Los errores se pagan, pero los costos no son los mismos. El error de Sobisch es muy probable que le cueste su carrera política: pero ni las ambiciones demolidas de Sobisch ni la cárcel del policía que mató, le devolverán la vida a Carlos, ni borrarán las marcas de las lágrimas en el rostro de sus dos hijos y su esposa.>

Repito, no es mucho lo que sé de Carlos, pero lo poco que sé lo honra. Leo -por ejemplo- en una crónica que sus amigos lo respetaban y sus alumnos lo querían. Los que lo conocían le otorgan el título al que debería aspirar todo hombre que se precie: «buen tipo». Sus alumnos lo habían elegido «rey del colegio». Nadie puede aspirar a más en la vida, porque no hay honores superiores a la condición de buen amigo y buen maestro.>

Mucha gente fue a despedir a Carlos: políticos, sindicalistas, vecinos. Nadie faltó a la cita. Algunos con bronca, otros con lágrimas en los ojos, muchos con flores en las manos, pero en un costado, sin decir una palabra, ajenos a las fotos y al bullicio, casi con timidez y vergüenza, estaban sus alumnos, sus muchachos, los chicos que lo querían porque en sus clases aprendieron las primeras lecciones de química, pero también de la mano del maestro descubrieron las nociones invisibles pero consistentes y efectivas de solidaridad.>

De alguna manera intuitiva, confusa, la tragedia de Carlos Fuentealba me recuerda la de Pocho Lepratti.
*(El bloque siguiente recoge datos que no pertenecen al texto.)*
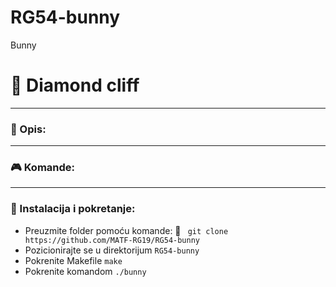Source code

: # RG54-bunny
Bunny
# :gem: Diamond cliff
___

### :memo: Opis:

___
### :video_game: Komande:

___

### :wrench: Instalacija i pokretanje:
* Preuzmite folder pomoću komande: :link: ``` git clone https://github.com/MATF-RG19/RG54-bunny``` <br>
* Pozicionirajte se u direktorijum `RG54-bunny` <br>
* Pokrenite Makefile `make` <br>
* Pokrenite  komandom `./bunny` 
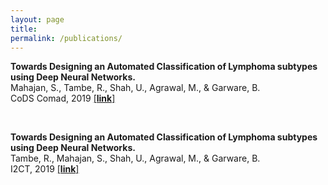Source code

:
 ```yaml
---
layout: page
title: 
permalink: /publications/
---
```


**Towards Designing an Automated Classification of Lymphoma subtypes using Deep Neural Networks.**<br> 
Mahajan, S., Tambe, R., Shah, U., Agrawal, M., & Garware, B.<br>
CoDS Comad, 2019 [[**link**]](https://dl.acm.org/doi/abs/10.1145/3297001.3297019)

<br>


**Towards Designing an Automated Classification of Lymphoma subtypes using Deep Neural Networks.** <br> 
Tambe, R., Mahajan, S., Shah, U., Agrawal, M., & Garware, B.<br>
I2CT, 2019 [[**link**]](https://ieeexplore.ieee.org/abstract/document/9033555) 
<br>


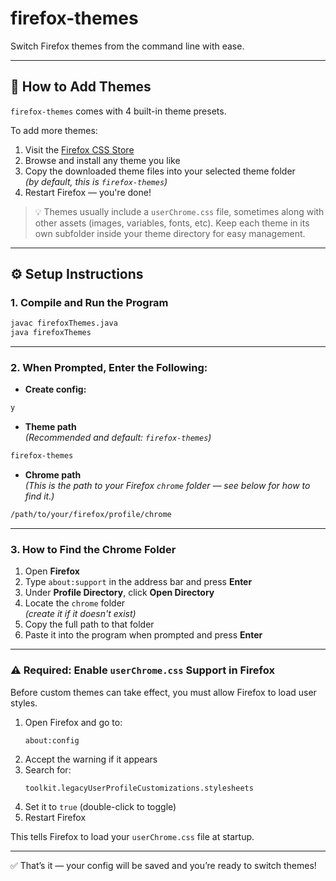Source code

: #  firefox-themes  
Switch Firefox themes from the command line with ease.

---

## 🎨 How to Add Themes

`firefox-themes` comes with 4 built-in theme presets.

To add more themes:

1. Visit the [Firefox CSS Store](https://firefoxcss-store.github.io/)
2. Browse and install any theme you like
3. Copy the downloaded theme files into your selected theme folder  
   _(by default, this is `firefox-themes`)_
4. Restart Firefox — you're done!

> 💡 Themes usually include a `userChrome.css` file, sometimes along with other assets (images, variables, fonts, etc). Keep each theme in its own subfolder inside your theme directory for easy management.

---

## ⚙️ Setup Instructions

### 1. Compile and Run the Program

```bash
javac firefoxThemes.java
java firefoxThemes
```

---

### 2. When Prompted, Enter the Following:

- **Create config:**

```bash
y
```

- **Theme path**  
  _(Recommended and default: `firefox-themes`)_

```bash
firefox-themes
```

- **Chrome path**  
  _(This is the path to your Firefox `chrome` folder — see below for how to find it.)_

```bash
/path/to/your/firefox/profile/chrome
```

---

### 3. How to Find the Chrome Folder

1. Open **Firefox**
2. Type `about:support` in the address bar and press **Enter**
3. Under **Profile Directory**, click **Open Directory**
4. Locate the `chrome` folder  
   _(create it if it doesn't exist)_
5. Copy the full path to that folder
6. Paste it into the program when prompted and press **Enter**

---

### ⚠️ Required: Enable `userChrome.css` Support in Firefox

Before custom themes can take effect, you must allow Firefox to load user styles.

1. Open Firefox and go to:
   ```
   about:config
   ```
2. Accept the warning if it appears
3. Search for:
   ```
   toolkit.legacyUserProfileCustomizations.stylesheets
   ```
4. Set it to `true` (double-click to toggle)
5. Restart Firefox

This tells Firefox to load your `userChrome.css` file at startup.

---

✅ That’s it — your config will be saved and you’re ready to switch themes!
No son idénticas, ellos seguramente no pensaban lo mismo, pero en lo fundamental se parecen y por lo tanto es justo preguntarse, aunque más no sea a título de dilema, por qué suelen ser los mejores los que mueren, por qué siempre son los buenos tipos los que caen.>

Rehúyo el sentimentalismo y las lágrimas livianas. Además Carlos no se merece nada de eso. Tampoco, claro está, se merece las justificaciones banales de Sobisch y las especulaciones oportunistas de Filmus y Fernández, todos salpicados no tanto por la muerte como por el pecado de querer evaluar una muerte según las mediciones de las encuestas.>

Carlos Fuentealba murió por luchar por una sociedad más justa, pero por sobre todas las cosas su muerte es la consecuencia más o menos previsible de una sociedad que está ingresando por el plano inclinado, resbaladizo y viscoso de la violencia.>

Hablo de la violencia de un Estado que confunde autoridad con discrecionalidad y que como consecuencia de esa fatal confusión es incapaz de garantizar la libertad y de asegurar el orden; hablo de una policía venal, mafiosa, sumisa con los poderosos y brutal con los débiles; hablo de la mayoría de una clase política -oficialismo y oposición- a veces cínica, a veces hipócrita y en todos los casos oportunista; hablo de dirigentes sociales irresponsables, que por pequeñas y mezquinas ambiciones conducen a sus afiliados a callejones sin salida; hablo de una derecha insensible, autoritaria que supone que todo se resuelve con un baño de sangre; hablo de una izquierda delirante y fundamentalista, que sigue creyendo en el lema perverso de que «cuanto peor, mejor» y, por último, hablo de una sociedad que se moviliza con convulsiones histéricas y un día pide represión y al otro día llora una muerte.